# How to connect 2 computer to Airtel Broadband



## gxsaurav (Jul 10, 2008)

I have 2 Desktops here in Delhi at my home in 2 different rooms. Recently I got Airtel broadband installed, the cable comes to the DSL Modem & from that one computer is connected via a LAN cable.

I am in office in day time while my roommates are in office in night, we use our own computers so we need to share internet in them. One way is to use an long LAN cable which my friends can plug in the router in morning to reach there room but is there some other way? I don't want to keep my computer on in morning just so that my friends can connect, it's a wastage of electricity.


----------



## techtronic (Jul 10, 2008)

*Try to get a 4 Port Ethernet Switch. Connect 2 PCs using RJ45 Cables Straight to the Ethernet Switch.

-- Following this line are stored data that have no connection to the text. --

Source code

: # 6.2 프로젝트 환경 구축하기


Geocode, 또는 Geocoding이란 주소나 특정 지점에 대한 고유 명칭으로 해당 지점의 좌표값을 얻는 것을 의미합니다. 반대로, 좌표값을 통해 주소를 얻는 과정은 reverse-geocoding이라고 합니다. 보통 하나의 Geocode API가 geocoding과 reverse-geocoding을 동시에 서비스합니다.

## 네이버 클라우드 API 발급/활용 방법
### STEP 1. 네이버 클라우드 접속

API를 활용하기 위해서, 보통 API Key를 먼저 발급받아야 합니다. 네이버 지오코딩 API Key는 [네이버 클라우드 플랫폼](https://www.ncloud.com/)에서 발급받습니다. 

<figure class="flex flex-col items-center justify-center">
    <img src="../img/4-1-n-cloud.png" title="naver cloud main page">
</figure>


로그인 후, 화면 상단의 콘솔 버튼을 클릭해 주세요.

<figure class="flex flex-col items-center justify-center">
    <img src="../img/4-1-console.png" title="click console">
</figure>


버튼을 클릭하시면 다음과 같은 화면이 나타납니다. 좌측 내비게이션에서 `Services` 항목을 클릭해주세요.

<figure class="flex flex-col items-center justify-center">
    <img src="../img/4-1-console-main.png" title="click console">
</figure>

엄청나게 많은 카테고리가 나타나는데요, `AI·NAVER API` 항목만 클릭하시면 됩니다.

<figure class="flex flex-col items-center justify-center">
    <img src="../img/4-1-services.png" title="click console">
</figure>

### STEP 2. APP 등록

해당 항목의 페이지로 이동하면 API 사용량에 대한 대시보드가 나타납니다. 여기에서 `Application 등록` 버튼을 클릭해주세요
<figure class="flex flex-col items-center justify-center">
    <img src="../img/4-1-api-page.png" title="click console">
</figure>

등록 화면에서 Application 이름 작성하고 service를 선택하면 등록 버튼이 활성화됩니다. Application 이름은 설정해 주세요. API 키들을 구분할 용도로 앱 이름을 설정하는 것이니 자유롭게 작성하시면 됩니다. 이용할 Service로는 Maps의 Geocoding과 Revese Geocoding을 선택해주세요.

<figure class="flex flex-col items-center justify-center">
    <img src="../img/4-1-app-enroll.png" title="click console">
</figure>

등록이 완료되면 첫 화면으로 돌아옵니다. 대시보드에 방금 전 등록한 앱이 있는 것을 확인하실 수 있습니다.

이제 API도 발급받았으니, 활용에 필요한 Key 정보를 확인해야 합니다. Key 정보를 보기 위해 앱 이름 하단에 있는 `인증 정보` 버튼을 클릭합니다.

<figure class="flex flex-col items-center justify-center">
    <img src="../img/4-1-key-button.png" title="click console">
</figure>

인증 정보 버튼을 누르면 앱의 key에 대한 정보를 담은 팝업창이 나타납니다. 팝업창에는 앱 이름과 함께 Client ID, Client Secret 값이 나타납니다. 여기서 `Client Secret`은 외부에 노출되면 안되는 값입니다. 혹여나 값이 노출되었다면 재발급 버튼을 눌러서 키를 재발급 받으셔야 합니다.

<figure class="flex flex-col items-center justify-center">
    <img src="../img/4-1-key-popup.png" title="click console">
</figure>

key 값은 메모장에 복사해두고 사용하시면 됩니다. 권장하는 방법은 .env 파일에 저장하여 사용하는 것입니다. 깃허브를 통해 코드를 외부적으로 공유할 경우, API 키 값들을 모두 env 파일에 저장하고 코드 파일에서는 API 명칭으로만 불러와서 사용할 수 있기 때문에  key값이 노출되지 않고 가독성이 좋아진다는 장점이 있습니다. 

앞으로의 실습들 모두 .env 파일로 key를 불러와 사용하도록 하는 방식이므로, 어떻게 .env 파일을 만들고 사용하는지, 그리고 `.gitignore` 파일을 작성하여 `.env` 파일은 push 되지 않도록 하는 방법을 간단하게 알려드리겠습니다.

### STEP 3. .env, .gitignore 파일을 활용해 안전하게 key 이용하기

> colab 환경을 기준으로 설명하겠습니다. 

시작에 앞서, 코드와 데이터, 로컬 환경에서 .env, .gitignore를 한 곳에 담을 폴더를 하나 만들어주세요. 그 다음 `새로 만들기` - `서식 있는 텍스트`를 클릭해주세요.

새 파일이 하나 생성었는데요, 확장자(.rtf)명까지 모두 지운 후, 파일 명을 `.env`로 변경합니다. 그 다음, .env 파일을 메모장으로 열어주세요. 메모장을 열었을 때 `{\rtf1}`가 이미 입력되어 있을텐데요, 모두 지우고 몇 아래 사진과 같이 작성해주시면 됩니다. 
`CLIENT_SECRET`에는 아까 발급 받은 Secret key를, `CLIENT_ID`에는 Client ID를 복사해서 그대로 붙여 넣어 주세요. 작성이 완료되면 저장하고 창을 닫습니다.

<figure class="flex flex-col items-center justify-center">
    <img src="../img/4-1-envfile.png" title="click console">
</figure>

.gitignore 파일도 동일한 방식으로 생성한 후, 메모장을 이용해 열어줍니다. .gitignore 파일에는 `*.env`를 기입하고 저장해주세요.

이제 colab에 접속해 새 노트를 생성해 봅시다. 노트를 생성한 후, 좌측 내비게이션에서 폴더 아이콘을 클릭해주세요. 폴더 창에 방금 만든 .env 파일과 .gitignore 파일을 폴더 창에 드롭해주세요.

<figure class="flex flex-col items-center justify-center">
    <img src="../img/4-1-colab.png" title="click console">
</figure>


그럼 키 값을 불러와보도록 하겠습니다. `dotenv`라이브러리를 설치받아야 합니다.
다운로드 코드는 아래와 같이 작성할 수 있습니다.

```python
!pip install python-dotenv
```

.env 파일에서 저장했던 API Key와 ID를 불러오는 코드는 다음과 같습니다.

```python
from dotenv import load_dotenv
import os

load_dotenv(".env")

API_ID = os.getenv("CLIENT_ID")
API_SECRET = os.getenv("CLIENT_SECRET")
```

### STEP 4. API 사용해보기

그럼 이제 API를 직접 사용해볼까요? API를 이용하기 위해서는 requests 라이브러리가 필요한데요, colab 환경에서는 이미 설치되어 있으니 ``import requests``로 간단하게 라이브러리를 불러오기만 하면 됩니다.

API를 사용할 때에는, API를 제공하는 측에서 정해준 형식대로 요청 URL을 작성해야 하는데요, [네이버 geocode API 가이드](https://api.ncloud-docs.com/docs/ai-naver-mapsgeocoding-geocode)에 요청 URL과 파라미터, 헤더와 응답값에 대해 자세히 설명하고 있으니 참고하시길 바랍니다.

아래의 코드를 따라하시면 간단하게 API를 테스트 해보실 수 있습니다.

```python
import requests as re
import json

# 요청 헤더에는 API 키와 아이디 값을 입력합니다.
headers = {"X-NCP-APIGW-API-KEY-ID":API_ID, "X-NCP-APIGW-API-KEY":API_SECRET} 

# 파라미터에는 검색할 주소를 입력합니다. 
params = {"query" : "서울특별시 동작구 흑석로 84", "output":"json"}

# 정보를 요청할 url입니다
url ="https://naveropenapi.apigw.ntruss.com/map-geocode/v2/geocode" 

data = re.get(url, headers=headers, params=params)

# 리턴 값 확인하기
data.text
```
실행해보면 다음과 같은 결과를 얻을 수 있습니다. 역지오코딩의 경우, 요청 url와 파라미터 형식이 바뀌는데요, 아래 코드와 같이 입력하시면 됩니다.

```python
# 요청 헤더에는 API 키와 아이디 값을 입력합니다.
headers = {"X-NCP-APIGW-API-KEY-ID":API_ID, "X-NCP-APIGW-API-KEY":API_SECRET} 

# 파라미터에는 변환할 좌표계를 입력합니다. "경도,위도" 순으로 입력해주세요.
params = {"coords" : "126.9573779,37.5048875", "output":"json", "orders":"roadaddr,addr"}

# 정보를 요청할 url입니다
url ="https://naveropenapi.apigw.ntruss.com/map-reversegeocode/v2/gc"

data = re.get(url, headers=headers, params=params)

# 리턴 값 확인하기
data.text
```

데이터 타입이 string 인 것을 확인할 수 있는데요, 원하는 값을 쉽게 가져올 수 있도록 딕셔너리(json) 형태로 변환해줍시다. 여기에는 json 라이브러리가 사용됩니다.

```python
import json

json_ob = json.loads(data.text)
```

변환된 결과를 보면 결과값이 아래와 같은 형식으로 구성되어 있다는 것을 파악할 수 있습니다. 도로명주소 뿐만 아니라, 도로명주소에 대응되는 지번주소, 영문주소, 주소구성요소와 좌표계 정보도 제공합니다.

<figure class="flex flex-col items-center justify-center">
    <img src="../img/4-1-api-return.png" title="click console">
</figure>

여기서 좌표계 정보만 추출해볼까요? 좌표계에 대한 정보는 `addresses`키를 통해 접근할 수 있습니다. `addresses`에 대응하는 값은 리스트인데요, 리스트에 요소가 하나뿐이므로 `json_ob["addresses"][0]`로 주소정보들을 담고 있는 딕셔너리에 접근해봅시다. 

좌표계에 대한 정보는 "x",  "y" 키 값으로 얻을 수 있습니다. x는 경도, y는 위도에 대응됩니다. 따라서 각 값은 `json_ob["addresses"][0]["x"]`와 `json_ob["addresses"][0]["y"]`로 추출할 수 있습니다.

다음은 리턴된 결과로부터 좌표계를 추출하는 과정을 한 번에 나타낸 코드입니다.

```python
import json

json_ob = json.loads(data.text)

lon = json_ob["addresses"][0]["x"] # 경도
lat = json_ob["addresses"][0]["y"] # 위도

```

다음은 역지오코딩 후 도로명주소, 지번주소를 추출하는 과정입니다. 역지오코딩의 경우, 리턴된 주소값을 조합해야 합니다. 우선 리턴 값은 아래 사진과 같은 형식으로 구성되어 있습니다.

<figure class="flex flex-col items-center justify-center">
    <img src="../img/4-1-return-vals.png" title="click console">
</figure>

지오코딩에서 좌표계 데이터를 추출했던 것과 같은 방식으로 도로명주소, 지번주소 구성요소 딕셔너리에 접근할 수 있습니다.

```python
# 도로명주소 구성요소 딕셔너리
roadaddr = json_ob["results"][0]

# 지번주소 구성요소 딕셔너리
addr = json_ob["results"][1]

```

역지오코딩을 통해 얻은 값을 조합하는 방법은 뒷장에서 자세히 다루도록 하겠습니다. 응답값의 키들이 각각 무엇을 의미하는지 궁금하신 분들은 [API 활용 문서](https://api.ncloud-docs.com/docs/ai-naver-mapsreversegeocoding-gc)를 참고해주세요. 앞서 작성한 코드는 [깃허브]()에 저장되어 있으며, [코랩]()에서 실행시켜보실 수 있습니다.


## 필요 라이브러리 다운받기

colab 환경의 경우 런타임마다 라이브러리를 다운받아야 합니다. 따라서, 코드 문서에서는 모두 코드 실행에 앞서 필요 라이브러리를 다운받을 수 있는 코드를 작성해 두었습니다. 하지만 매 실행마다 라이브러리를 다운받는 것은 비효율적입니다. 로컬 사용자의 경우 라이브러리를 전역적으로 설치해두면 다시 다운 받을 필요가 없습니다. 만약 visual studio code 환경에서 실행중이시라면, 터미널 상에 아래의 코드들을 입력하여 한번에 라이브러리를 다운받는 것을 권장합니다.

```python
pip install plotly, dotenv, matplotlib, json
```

Use Cross cable to connect the ADSL Modem with the switch.

Provide IPs in the range of 192.168.1.X because the ADSL Router will have 192.168.1.1 as its generic IP.*


----------



## Choto Cheeta (Jul 11, 2008)

Hi GX,

Just for reference, you may give this a read, as both as same ADSL stuff  *www.thinkdigit.com/forum/showthread.php?t=54225


----------



## gxsaurav (Jul 11, 2008)

Ok, this is what I have done as a temporary solution. 

The Phone cable comes from outside & connects to my DSL Modem, then a LAN cable connects the DSL Modem to my computer. This cable in 1 meter in length.

Now, my friends need to use the net in mornings only & at that time my computer stays off. We bought a long CAT5 cable & when my friend has to connect to net, he just inserts one end of his long cable to my Modem & 2nd one to his computer in other room. This way he can use net even when my computer is off as at one time, only one computer is connected to net, except for sunday.


----------



## infra_red_dude (Jul 11, 2008)

^^^ get a router. A 4 port hardly costs Rs.400 or so. Plug all three devices to it and leave all your worries behind


----------



## kalpik (Jul 11, 2008)

^^ A switch is more than enough.. No need for a router


----------



## Pathik (Jul 11, 2008)

Get a Hub or Switch. No need of plugging / unplugging. Your current method wont work when you both need to access the net together or share files.


----------



## ravi_9793 (Jul 11, 2008)

Pathik said:


> Get a Hub or Switch. No need of plugging / unplugging. Your current method wont work when you both need to access the net together or share files.


+1

Thus your network will be on star topology..which is best network topology ( my opinion).


----------



## infra_red_dude (Jul 11, 2008)

Sorry...Sorry my bad.. was thinking something and typed something 

A 4 port "trusty" DLink switch will cost about Rs.400.


----------



## NucleusKore (Jul 11, 2008)

^+1 
a 4 port switch
not a hub


----------



## gxsaurav (Jul 13, 2008)

grr, now U guys r confusing me. What should I buy?


----------



## Pathik (Jul 13, 2008)

A simple, cute, sweet and sexy 4 Port Ethernet Switch.


----------



## techtronic (Jul 13, 2008)

A 4 Port Ethernet Switch should do.


----------



## ravi_9793 (Jul 13, 2008)

gx_saurav said:


> grr, now U guys r confusing me. What should I buy?


Any cheap switch.


----------



## NucleusKore (Jul 13, 2008)

*four port switch*
no confusion, in case you did not know, there is a difference between a switch and a hub esp. related to crosstalk


----------